Records from a data collection
== == ==

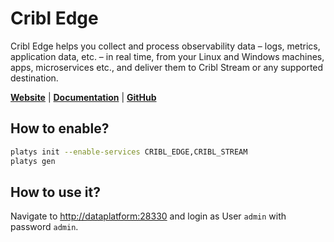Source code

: # Cribl Edge

Cribl Edge helps you collect and process observability data – logs, metrics, application data, etc. – in real time, from your Linux and Windows machines, apps, microservices etc., and deliver them to Cribl Stream or any supported destination.

**[Website](https://cribl.io/)** | **[Documentation](https://docs.cribl.io/edge/)** | **[GitHub](https://github.com/criblio/)**

## How to enable?

```bash
platys init --enable-services CRIBL_EDGE,CRIBL_STREAM
platys gen
```

## How to use it?

Navigate to <http://dataplatform:28330> and login as User `admin` with password `admin`.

== == ==

Any picture in the data is to be skipped, while each line is returned exactly as written.

Source code

: # Cribl Edge

Cribl Edge helps you collect and process observability data – logs, metrics, application data, etc. – in real time, from your Linux and Windows machines, apps, microservices etc., and deliver them to Cribl Stream or any supported destination.

**[Website](https://cribl.io/)** | **[Documentation](https://docs.cribl.io/edge/)** | **[GitHub](https://github.com/criblio/)**

## How to enable?

```bash
platys init --enable-services CRIBL_EDGE,CRIBL_STREAM
platys gen
```

## How to use it?

Navigate to <http://dataplatform:28330> and login as User `admin` with password `admin`.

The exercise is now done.